Cost of College Smothering Opportunity

Floor Speech

Date: Nov. 30, 2011
Location: Washington, DC

Mr. COURTNEY. Mr. Speaker, it has now been 2 months since the Occupy Wall Street movement spread all across this country; and despite attempts to marginalize it, parody it, sometimes even suppress it, the fact is that one message has come through loud and clear, particularly from young Americans who have participated in this grassroots movement across the country, which is that the spiraling cost of college is smothering opportunity for millions of young Americans all across America.

Yesterday the Secretary of Education, Arnie Duncan, presented a speech in Nevada which I think starkly presents the challenge which we face as a Nation. Today, the average student loan debt for graduating students is $25,000. That's the average. There are, again, millions of students who are graduating with six-figure debt. And in an economy like the one they're facing today, this is really an obstacle which will probably burden them for the rest of their lives. And as we are seeing in polls, the cost of college is discouraging many younger Americans, high school-age Americans from even considering the possibility of pursuing a higher education degree.

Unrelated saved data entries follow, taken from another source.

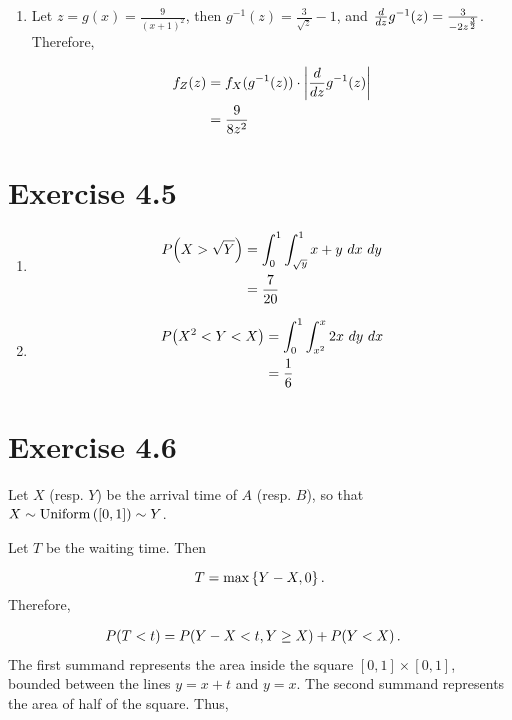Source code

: \documentclass[12pt,letterpaper,reqno]{amsart}
\numberwithin{equation}{subsection}
\begin{document}
\begin{enumerate}[label=(\alph*),leftmargin=*]
    \item Let $z = g(x) = \frac{9}{(x+1)^2}$, then $g^{-1}(z) = \frac{3}{\sqrt{z}}-1$, and $\Dif{}{z} g^{-1}(z) = \frac{3}{-2 z^{\frac{3}{2}}}$. Therefore,
    
    \begin{align*}
        f_Z(z) &= f_X(g^{-1}(z)) \cdot \Abs{\Dif{}{z} g^{-1}(z)} \\
               &= \frac{9}{8z^2}
    \end{align*}
\end{enumerate}

\newpage
\section{Exercise 4.5}

\begin{enumerate}[label=(\alph*),leftmargin=*]
    \item 
    
    \begin{align*}
        \fun{P}{X > \sqrt{Y}} &= \myint{\myint{x+y}{x}{\sqrt{y}}{1}}{y}{0}{1} \\
        &= \frac{7}{20}
    \end{align*}
    
    \item
    
    \begin{align*}
        \fun{P}{X^2 < Y < X} &= \myint{\myint{2x}{y}{x^2}{x}}{x}{0}{1} \\
        &= \frac{1}{6}
    \end{align*}
\end{enumerate}

\newpage
\section{Exercise 4.6}

Let $X$ (resp. $Y$) be the arrival time of $A$ (resp. $B$), so that $X \sim \uniformdist{[0,1]} \sim Y$.

Let $T$ be the waiting time. Then

\[ T = \max \SETT{Y-X, 0}. \]
Therefore,

\begin{align*}
    \fun{P}{T < t} &= \fun{P}{Y-X < t, Y \geq X} + \fun{P}{Y < X}.
\end{align*}
The first summand represents the area inside the square $[0,1] \times [0,1]$, bounded between the lines $y = x+t$ and $y = x$. The second summand represents the area of half of the square. Thus,
\end{document}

First of all, let's be very clear here. The value of higher education is still, despite some critics, indisputable. If you look at the unemployment rate today, 9 percent across the board in terms of our country, the fact of the matter is that those who have pursued high school and above have much lower rates of unemployment today than those who have been unable to reach those training levels and education levels.

Nationally, today the graduation rate of the U.S. has now fallen to 12th internationally. Back in the 1980s, the College Board, which is the organization which tracks graduation rates across the globe, determined we were number one in the world in terms of college graduation rates. Yet today, in 2011, we are 12th. If anybody thinks that is a situation which bodes well for our ability to compete internationally going into the future, then, frankly, they're not paying attention in terms of where the high-value jobs of the future are. They are, in fact, in hard sciences; they are, in fact, in areas of critical workforce needs which, as baby boomers retire in growing numbers across this country, we must have if we are going to continue to be a great Nation.

Now, let's look at what is happening here in Washington. I think one of the reasons why young people are going into the streets of this country is the fact that we have a Congress which is not only out of touch in terms of listening and responding to this, in fact, they want to take us backwards.

When I first came to Congress in 2007, a new Democratic majority moved swiftly to pass the College Cost Reduction Act, which was an effort to try to boost the Pell Grant program, which is the workhorse of higher education affordability, a program which basically had been level-funded for 6 prior years despite the fact that higher education costs had gone up 40 percent. We passed the College Cost Reduction Act which infused new funding into the Pell Grant program. We cut the interest rates for the Stafford student loan program from 6.4 percent to 3.2 percent, and we paid for every single penny of those expenditures by cutting the bank subsidies which were basically sucking Federal dollars away from families and students who need that critical help.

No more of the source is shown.